Eugenia had been passionate about fashion all her life. It fascinated her, particularly the glamorous gowns created for movie stars and famous women. Creating them herself was all she wanted to do. It was her dream. Her parents thought it undignified, irrelevant, and frivolous, but they couldn’t stop her.
Her mother had tried to redirect her artistic impulses into a more educated, intellectual career, and her father thought she would do well as an attorney and tried to convince her to go to law school. But Eugenia’s passion for the fashion world was limitless. She was constantly sketching clothes, and fascinated by the history of fashion and great designers, both in France and the U.S. She made her mother an evening gown for Christmas when she was sixteen. It was inspired by a gown designed by Christian Dior in the 1950s, and she sewed it herself. Her mother was bowled over by it and it fit perfectly. Even her parents didn’t deny she had talent, though they wished she would turn it in a more intellectual direction. But all Eugenia wanted to do was design beautiful clothes for real live women to wear, to make them look like movie stars. Before that, she made clothes for her Barbie dolls that were miniature works of art. She turned them into an art project in college and made a video of them. She had spent hours dressing her dolls as a child, and making their clothes by hand. She made clothes for her friends in school. She was obsessed with fashion.

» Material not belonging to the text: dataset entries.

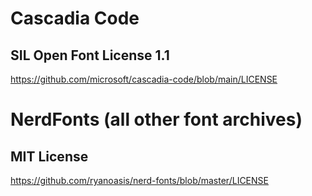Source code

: # Cascadia Code

## SIL Open Font License 1.1
https://github.com/microsoft/cascadia-code/blob/main/LICENSE

# NerdFonts (all other font archives)

## MIT License
https://github.com/ryanoasis/nerd-fonts/blob/master/LICENSE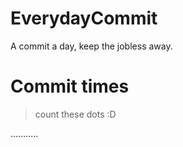 # EverydayCommit
A commit a day, keep the jobless away.

# Commit times
> count these dots :D

...........
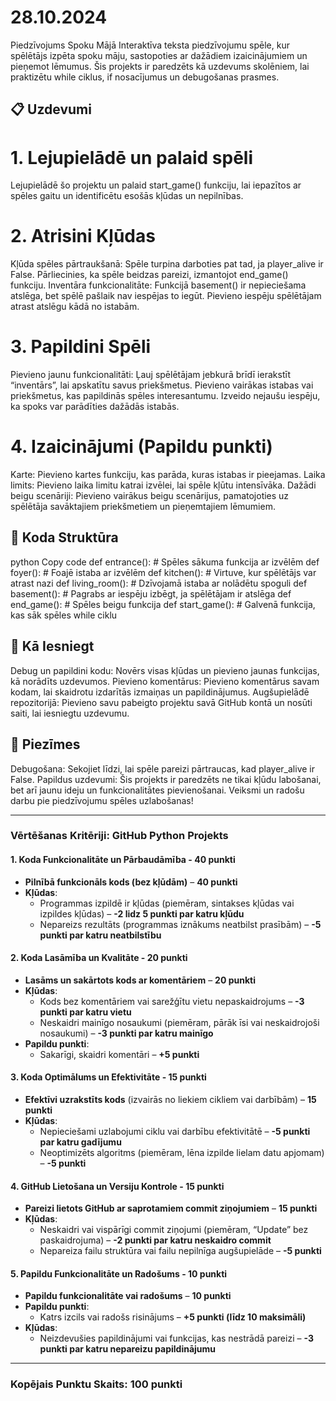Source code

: # 28.10.2024
Piedzīvojums Spoku Mājā
Interaktīva teksta piedzīvojumu spēle, kur spēlētājs izpēta spoku māju, sastopoties ar dažādiem izaicinājumiem un pieņemot lēmumus. Šis projekts ir paredzēts kā uzdevums skolēniem, lai praktizētu while ciklus, if nosacījumus un debugošanas prasmes.

## 📋 Uzdevumi
# 1. Lejupielādē un palaid spēli
Lejupielādē šo projektu un palaid start_game() funkciju, lai iepazītos ar spēles gaitu un identificētu esošās kļūdas un nepilnības.
# 2. Atrisini Kļūdas
Kļūda spēles pārtraukšanā: Spēle turpina darboties pat tad, ja player_alive ir False. Pārliecinies, ka spēle beidzas pareizi, izmantojot end_game() funkciju.
Inventāra funkcionalitāte: Funkcijā basement() ir nepieciešama atslēga, bet spēlē pašlaik nav iespējas to iegūt. Pievieno iespēju spēlētājam atrast atslēgu kādā no istabām.
# 3. Papildini Spēli
Pievieno jaunu funkcionalitāti:
Ļauj spēlētājam jebkurā brīdī ierakstīt “inventārs”, lai apskatītu savus priekšmetus.
Pievieno vairākas istabas vai priekšmetus, kas papildinās spēles interesantumu.
Izveido nejaušu iespēju, ka spoks var parādīties dažādās istabās.
# 4. Izaicinājumi (Papildu punkti)
Karte: Pievieno kartes funkciju, kas parāda, kuras istabas ir pieejamas.
Laika limits: Pievieno laika limitu katrai izvēlei, lai spēle kļūtu intensīvāka.
Dažādi beigu scenāriji: Pievieno vairākus beigu scenārijus, pamatojoties uz spēlētāja savāktajiem priekšmetiem un pieņemtajiem lēmumiem.
## 🔧 Koda Struktūra
python
Copy code
def entrance():  # Spēles sākuma funkcija ar izvēlēm
def foyer():  # Foajē istaba ar izvēlēm
def kitchen():  # Virtuve, kur spēlētājs var atrast nazi
def living_room():  # Dzīvojamā istaba ar nolādētu spoguli
def basement():  # Pagrabs ar iespēju izbēgt, ja spēlētājam ir atslēga
def end_game():  # Spēles beigu funkcija
def start_game():  # Galvenā funkcija, kas sāk spēles while ciklu
## 📌 Kā Iesniegt
Debug un papildini kodu: Novērs visas kļūdas un pievieno jaunas funkcijas, kā norādīts uzdevumos.
Pievieno komentārus: Pievieno komentārus savam kodam, lai skaidrotu izdarītās izmaiņas un papildinājumus.
Augšupielādē repozitorijā: Pievieno savu pabeigto projektu savā GitHub kontā un nosūti saiti, lai iesniegtu uzdevumu.
## 📝 Piezīmes
Debugošana: Sekojiet līdzi, lai spēle pareizi pārtraucas, kad player_alive ir False.
Papildus uzdevumi: Šis projekts ir paredzēts ne tikai kļūdu labošanai, bet arī jaunu ideju un funkcionalitātes pievienošanai.
Veiksmi un radošu darbu pie piedzīvojumu spēles uzlabošanas!

---

### **Vērtēšanas Kritēriji: GitHub Python Projekts**

#### **1. Koda Funkcionalitāte un Pārbaudāmība** - **40 punkti**
   - **Pilnībā funkcionāls kods (bez kļūdām)** – **40 punkti**
   - **Kļūdas**:
     - Programmas izpildē ir kļūdas (piemēram, sintakses kļūdas vai izpildes kļūdas) – **-2 lidz 5 punkti par katru kļūdu**
     - Nepareizs rezultāts (programmas iznākums neatbilst prasībām) – **-5 punkti par katru neatbilstību**

#### **2. Koda Lasāmība un Kvalitāte** - **20 punkti**
   - **Lasāms un sakārtots kods ar komentāriem** – **20 punkti**
   - **Kļūdas**:
     - Kods bez komentāriem vai sarežģītu vietu nepaskaidrojums – **-3 punkti par katru vietu**
     - Neskaidri mainīgo nosaukumi (piemēram, pārāk īsi vai neskaidrojoši nosaukumi) – **-3 punkti par katru mainīgo**
   - **Papildu punkti**:
     - Sakarīgi, skaidri komentāri – **+5 punkti**

#### **3. Koda Optimālums un Efektivitāte** - **15 punkti**
   - **Efektīvi uzrakstīts kods** (izvairās no liekiem cikliem vai darbībām) – **15 punkti**
   - **Kļūdas**:
     - Nepieciešami uzlabojumi ciklu vai darbību efektivitātē – **-5 punkti par katru gadījumu**
     - Neoptimizēts algoritms (piemēram, lēna izpilde lielam datu apjomam) – **-5 punkti**

#### **4. GitHub Lietošana un Versiju Kontrole** - **15 punkti**
   - **Pareizi lietots GitHub ar saprotamiem commit ziņojumiem** – **15 punkti**
   - **Kļūdas**:
     - Neskaidri vai vispārīgi commit ziņojumi (piemēram, “Update” bez paskaidrojuma) – **-2 punkti par katru neskaidro commit**
     - Nepareiza failu struktūra vai failu nepilnīga augšupielāde – **-5 punkti**

#### **5. Papildu Funkcionalitāte un Radošums** - **10 punkti**
   - **Papildu funkcionalitāte vai radošums** – **10 punkti**
   - **Papildu punkti**:
     - Katrs izcils vai radošs risinājums – **+5 punkti (līdz 10 maksimāli)**
   - **Kļūdas**:
     - Neizdevušies papildinājumi vai funkcijas, kas nestrādā pareizi – **-3 punkti par katru nepareizu papildinājumu**

---

### **Kopējais Punktu Skaits**: 100 punkti
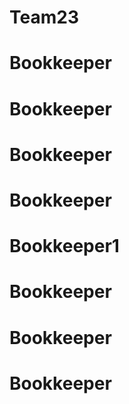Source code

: # Team23
# Bookkeeper
# Bookkeeper
# Bookkeeper
# Bookkeeper
# Bookkeeper1
# Bookkeeper
# Bookkeeper
# Bookkeeper
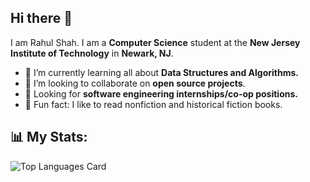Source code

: ## Hi there 👋
I am Rahul Shah. I am a **Computer Science** student at the **New Jersey Institute of Technology** in **Newark, NJ**. 

- 🌱 I’m currently learning all about **Data Structures and Algorithms.**
- 🤝 I’m looking to collaborate on **open source projects**.
- 💼 Looking for **software engineering internships/co-op positions.**
- 🌟 Fun fact: I like to read nonfiction and historical fiction books.

## 📊 My Stats:
![Top Languages Card](https://github-readme-stats.vercel.app/api/top-langs/?username=rahulnshah&theme=algolia)
 




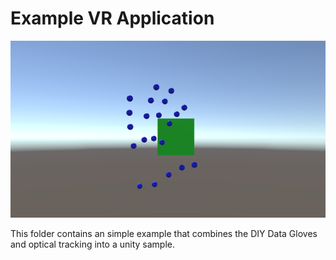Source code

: # Example VR Application
![Build and Touch in Action](../img/sample-application.png)

This folder contains an simple example that combines the DIY Data Gloves and optical tracking into a unity sample.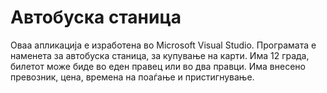 
Автобуска станица
=======

Оваа апликација е изработена во Microsoft Visual Studio.
Програмата е наменета за автобуска станица, за купување на карти. 
Има 12 града, билетот може биде во еден правец или во два правци.
Има внесено превозник, цена, времена на поаѓање и пристигнување.
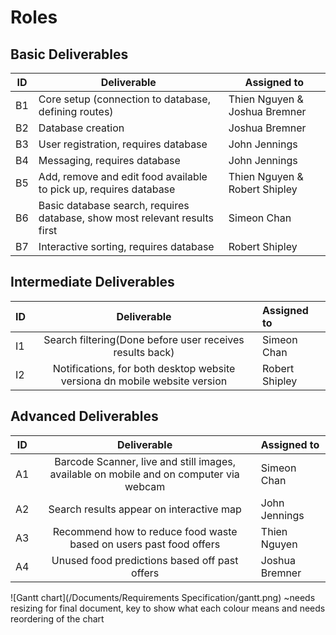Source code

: # Roles

## Basic Deliverables
| ID | Deliverable         | Assigned to   |
| --- | ----------------- | ------------ |
| B1 | Core setup (connection to database, defining routes)          | Thien Nguyen & Joshua Bremner |
| B2 | Database creation   | Joshua Bremner |
| B3 | User registration, requires database     | John Jennings |
| B4 | Messaging, requires database           | John Jennings |
| B5 | Add, remove and edit food available to pick up, requires database | Thien Nguyen & Robert Shipley |
| B6 | Basic database search, requires database, show most relevant results first    | Simeon Chan    |
| B7 | Interactive sorting, requires database     | Robert Shipley   |

## Intermediate Deliverables

| ID | Deliverable            | Assigned to  |
| ----- | :--------------------: | :----------- |
| I1 | Search filtering(Done before user receives results back) | Simeon Chan |
| I2 | Notifications, for both desktop website versiona dn mobile website version          | Robert Shipley      |

## Advanced Deliverables

| ID | Deliverable               | Assigned to |
| ---- | :-----------------------: | :---------- |
| A1 | Barcode Scanner, live and still images, available on mobile and on computer via webcam| Simeon Chan |
| A2 | Search results appear on interactive map | John Jennings |
| A3 | Recommend how to reduce food waste based on users past food offers | Thien Nguyen    |
| A4 | Unused food predictions based off past offers | Joshua Bremner  |


![Gantt chart](/Documents/Requirements Specification/gantt.png) ~needs resizing for final document, key to show what each colour means and needs reordering of the chart
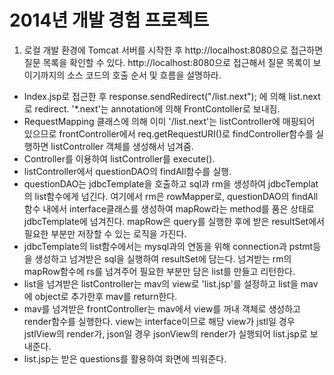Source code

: 2014년 개발 경험 프로젝트
=========

1. 로컬 개발 환경에 Tomcat 서버를 시작한 후 http://localhost:8080으로 접근하면 질문 목록을 확인할 수 있다. http://localhost:8080으로 접근해서 질문 목록이 보이기까지의 소스 코드의 호출 순서 및 흐름을 설명하라.

- Index.jsp로 접근한 후 response.sendRedirect("/list.next"); 에 의해 list.next로 redirect.
'*.next'는 annotation에 의해 FrontContoller로 보내짐.
- RequestMapping 클래스에 의해 이미 '/list.next'는 listController에 매핑되어 있으므로 frontController에서 req.getRequestURI()로 findController함수를 실행하면 listController 객체를 생성해서 넘겨줌.
- Controller를 이용하여 listController를 execute().
- listController에서 questionDAO의 findAll함수를 실행.
- questionDAO는 jdbcTemplate을 호출하고 sql과 rm을 생성하여 jdbcTemplat의 list함수에게 넘긴다. 여기에서 rm은 rowMapper로, questionDAO의 findAll함수 내에서 interface클래스를 생성하여 mapRow라는 method를 품은 상태로 jdbcTemplate에 넘겨진다. mapRow은 query를 실행한 후에 받은 resultSet에서 필요한 부분만 저장할 수 있는 로직을 가진다.
- jdbcTemplate의 list함수에서는 mysql과의 연동을 위해 connection과 pstmt등을 생성하고 넘겨받은 sql을 실행하여 resultSet에 담는다. 넘겨받는 rm의 mapRow함수에 rs를 넘겨주어 필요한 부분만 담은 list를 만들고 리턴한다.
- list<question>을 넘겨받은 listController는 mav의 view로 'list.jsp'를 설정하고 list<question>을 mav에 object로 추가한후 mav를 return한다. 
- mav를 넘겨받은 frontController는 mav에서 view를 꺼내 객체로 생성하고 render함수를 실행한다. view는 interface이므로 해당 view가 jstl일 경우 jstlView의 render가, json일 경우 jsonView의 render가 실행되어 list.jsp로 보내준다. 
- list.jsp는 받은 questions를 활용하여 화면에 띄워준다.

Her determination to work in fashion was the cause of the first major disagreement she and her parents had ever had. Their relationship had been strong, easy, and harmonious before that. Her mother was properly dressed, but not interested in fashion.
After tearful battles with Eugenia, they had finally given in, and Eugenia had gone to Parsons School of Design, as well as NYU, majoring in fine arts, with a minor in art history to satisfy her mother, and graduated at the top of her class with honors. It had calmed her parents down for a while.
She had done an internship in the haute couture ateliers of Valentino in Italy, right after she graduated, and then worked at Dior in Paris for two years, at first in ready-to-wear and then in the sacred halls of haute couture. It was the high point of her time in Paris.
She came back to New York after two years at Dior, and at twenty-four, was hired by Oscar de la Renta, where she became his head designer and stayed for sixteen years, until she started her own business with his blessing. He was her mentor and advisor, and the man she respected more than any on earth, other than her own father. Oscar thought her immensely talented, which no one denied, not even the critics, who worshipped her and rarely criticized her work. They said she was “inspired,” with an undeniable gift for creating the most glamorous gowns in the last thirty years, gowns that no one wanted now, because they had nowhere to wear them. Eugenia knew they would come back eventually, when the last of the pandemic had skittered away like a rat off a ship, but in the meantime, no one was there yet. People were depressed and suffering the effects of PTSD, after a year and a half of fearing for their lives and watching the world crumble around them.